Works for natural horn & fortepiano
Anneke Scott, Steven Devine
Resonus Classics RES10267. 77’51
Ferdinand Ries: Grande Sonate in F major, Op. 34
Friedrich Eugen Thürner: Grande Sonate in E major, Op. 29
Friedrich Starke: Adagio und Rondo, Op. 105
Hendrik Coenraad Steup: Sonate in E flat major, Op. 11
The early years of the 19th-century saw the rise of pieces for horn and piano, following Beethoven’s 1800 Sonata in F major, Op. 17. Catching on to the coat-tails of Beethoven were composers such as the four featured on this Beyond Beethoven recording, all little known except, perhaps, to horn players. They were all close contemporaries, born within 11 years of each other, with links between themselves, Beethoven, and his Op. 17 Sonata. Anneke Scott and Steven Devine perform on original instruments: a c1810 cor solo by Lucien Joseph Raoux, and an 1815 fortepiano by Johann Peter Fritz from the Richard Burnett Heritage Collection, formally at Finchcocks and now in Waterdown House, the home of the Finchcocks Charity in Tunbridge Wells.
For those not familiar with the genre, it might be worth listening to the Beethoven Sonata before listening to this recording. It was apparently composed the day before its first performance and is not his finest work. The horn player Giovanni Punto, was much better known than Beethoven, who elicited this comment from a reviewer: ‘Who is this Herr Bethover?’.
Like Beethoven, Ferdinand Ries (1784–1838) was born in Bonn where his father had been one of the young Beethoven’s teachers. After the French occupation of Bonn, he moved to Vienna where he studied with, and assisted, Beethoven, helping to promote his piano music. His many travels culminated in an extended stay in London where he directed the London Philharmonic Society. His Grande Sonate in F was composed in 1811 in Kassel. The imposing opening movement is the longest on the recording and explores the dynamic and timbral ranges of the natural horn to good effect. A short Andante leads to a jovial Rondo finale.
Like Ries, Friedrich Eugen Thürner (1785–1827) was much travelled during the vicissitudes of the Napoleonic wars in Germany, which may be one of the reasons he suffered from mental problems for much of his life. His Grande Sonate was, like Ries’s, composed in Kassel, this time in 1812. It has a similar three-movement structure to Ries’s Sonate of the previous year, and features an extended horn range. The tuning and the wonderfully individualistic note colours of the natural horn are to the fore in the opening Allegro, as is the complex piano part. The rather brooding Largo molto makes a fine contrast to the concluding Rondo.
The other two pieces are more modest in scale, although Friedrich Starke (1774–1835) offers the most extended final Rondo of the four.
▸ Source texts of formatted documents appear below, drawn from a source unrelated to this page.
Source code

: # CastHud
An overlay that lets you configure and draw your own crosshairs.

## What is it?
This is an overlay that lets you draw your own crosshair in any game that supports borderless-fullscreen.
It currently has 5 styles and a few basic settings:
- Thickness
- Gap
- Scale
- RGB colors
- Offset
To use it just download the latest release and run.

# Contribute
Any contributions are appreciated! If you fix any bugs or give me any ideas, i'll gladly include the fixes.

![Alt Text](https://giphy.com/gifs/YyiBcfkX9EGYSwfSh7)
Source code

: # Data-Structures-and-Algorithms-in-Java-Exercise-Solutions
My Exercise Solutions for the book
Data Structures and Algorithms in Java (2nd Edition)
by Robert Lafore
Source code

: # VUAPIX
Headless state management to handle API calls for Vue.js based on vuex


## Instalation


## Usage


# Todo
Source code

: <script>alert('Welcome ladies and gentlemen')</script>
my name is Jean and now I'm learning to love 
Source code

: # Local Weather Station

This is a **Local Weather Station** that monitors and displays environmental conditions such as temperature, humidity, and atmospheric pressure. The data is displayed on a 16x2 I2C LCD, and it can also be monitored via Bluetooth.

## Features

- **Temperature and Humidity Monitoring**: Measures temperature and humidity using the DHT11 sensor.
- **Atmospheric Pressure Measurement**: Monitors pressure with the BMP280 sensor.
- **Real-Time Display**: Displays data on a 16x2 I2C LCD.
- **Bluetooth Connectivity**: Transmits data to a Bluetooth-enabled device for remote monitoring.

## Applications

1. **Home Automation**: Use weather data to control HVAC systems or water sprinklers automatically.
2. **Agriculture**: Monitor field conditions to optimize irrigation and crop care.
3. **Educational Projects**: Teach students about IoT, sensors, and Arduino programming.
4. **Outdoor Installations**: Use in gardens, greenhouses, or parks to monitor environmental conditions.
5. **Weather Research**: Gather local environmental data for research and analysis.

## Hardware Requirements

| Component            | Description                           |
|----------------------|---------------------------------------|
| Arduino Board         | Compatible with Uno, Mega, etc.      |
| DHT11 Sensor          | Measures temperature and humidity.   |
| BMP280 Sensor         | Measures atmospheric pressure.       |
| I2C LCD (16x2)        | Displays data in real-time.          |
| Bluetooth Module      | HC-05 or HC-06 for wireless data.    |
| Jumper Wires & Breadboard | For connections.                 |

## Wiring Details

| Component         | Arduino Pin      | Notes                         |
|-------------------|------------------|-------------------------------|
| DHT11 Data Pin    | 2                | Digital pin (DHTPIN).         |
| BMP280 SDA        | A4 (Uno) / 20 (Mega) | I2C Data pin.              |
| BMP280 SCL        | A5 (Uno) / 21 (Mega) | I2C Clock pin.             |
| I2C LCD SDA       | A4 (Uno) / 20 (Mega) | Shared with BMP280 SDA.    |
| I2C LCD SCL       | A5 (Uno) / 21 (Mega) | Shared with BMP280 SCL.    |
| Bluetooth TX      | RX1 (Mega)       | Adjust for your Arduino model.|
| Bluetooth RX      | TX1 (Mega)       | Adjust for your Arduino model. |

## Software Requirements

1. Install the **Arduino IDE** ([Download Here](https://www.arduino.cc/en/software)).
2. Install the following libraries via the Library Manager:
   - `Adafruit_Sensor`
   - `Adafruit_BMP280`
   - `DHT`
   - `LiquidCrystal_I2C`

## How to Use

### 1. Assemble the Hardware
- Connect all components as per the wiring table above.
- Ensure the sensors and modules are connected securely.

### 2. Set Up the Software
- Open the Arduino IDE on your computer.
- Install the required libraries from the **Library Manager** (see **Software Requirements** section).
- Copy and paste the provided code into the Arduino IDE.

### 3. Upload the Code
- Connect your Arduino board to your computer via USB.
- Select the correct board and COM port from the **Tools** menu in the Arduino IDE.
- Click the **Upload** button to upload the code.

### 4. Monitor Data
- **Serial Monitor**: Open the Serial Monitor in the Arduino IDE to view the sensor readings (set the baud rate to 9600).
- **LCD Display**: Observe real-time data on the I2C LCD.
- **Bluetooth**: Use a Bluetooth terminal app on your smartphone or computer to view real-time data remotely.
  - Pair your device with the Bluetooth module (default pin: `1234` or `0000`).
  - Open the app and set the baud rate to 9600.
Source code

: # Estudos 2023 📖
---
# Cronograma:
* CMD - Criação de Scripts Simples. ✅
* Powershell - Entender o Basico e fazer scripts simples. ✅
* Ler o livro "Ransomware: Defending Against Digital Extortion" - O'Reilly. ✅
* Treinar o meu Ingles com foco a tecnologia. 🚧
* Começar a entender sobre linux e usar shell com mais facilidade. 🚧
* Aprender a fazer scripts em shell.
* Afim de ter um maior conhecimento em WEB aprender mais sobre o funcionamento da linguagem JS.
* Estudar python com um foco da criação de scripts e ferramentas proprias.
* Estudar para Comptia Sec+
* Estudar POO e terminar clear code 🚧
He settled in Vienna and was a dining partner of Beethoven, during which Beethoven would often improvise on the piano. His own Grand Sonata is lost, leaving us this modest two-movement Adagio und Rondo, published around 1821. The opening Adagio is one of the darkest of the recording before it dissolves into a pleasant melody. The Rondo explores a wide variety of imaginative technical aspects of the natural horn and its musical history in the hunt and pastoral idioms. His incorporation of passages for a mute horn required one to be specially made for Anneke Scott, based on contemporary descriptions of the papier–mâché examples of the day. He also makes use of some of the advanced pianoforte developments of the time, which included five effect pedals, well interpreted by Steven Devine in this performance.
Hendrik Coenraad Steup (1778–1827) settled in Amsterdamm where he published this Sonata in 1820. The opening bars pay direct homage to Beethoven’s horn Sonata, while the central Andantino espressivo is given the title of Les Adieux. It was dedicated to Carl Aders, who had gathered himself an impressive list of artistic companions in London, and was witness to Steup’s daughter.
It is easy to misunderstand the technical difficulties of playing the natural horn in music of the complexity of these four pieces. Anneke Scott is an outstanding performer, interpreter and champion of the historic horn, and her detailed programme notes are a tribute to her background research. She is very ably supported by Steven Devine, his often virtuosic pianoforte playing going well beyond mere accompaniments.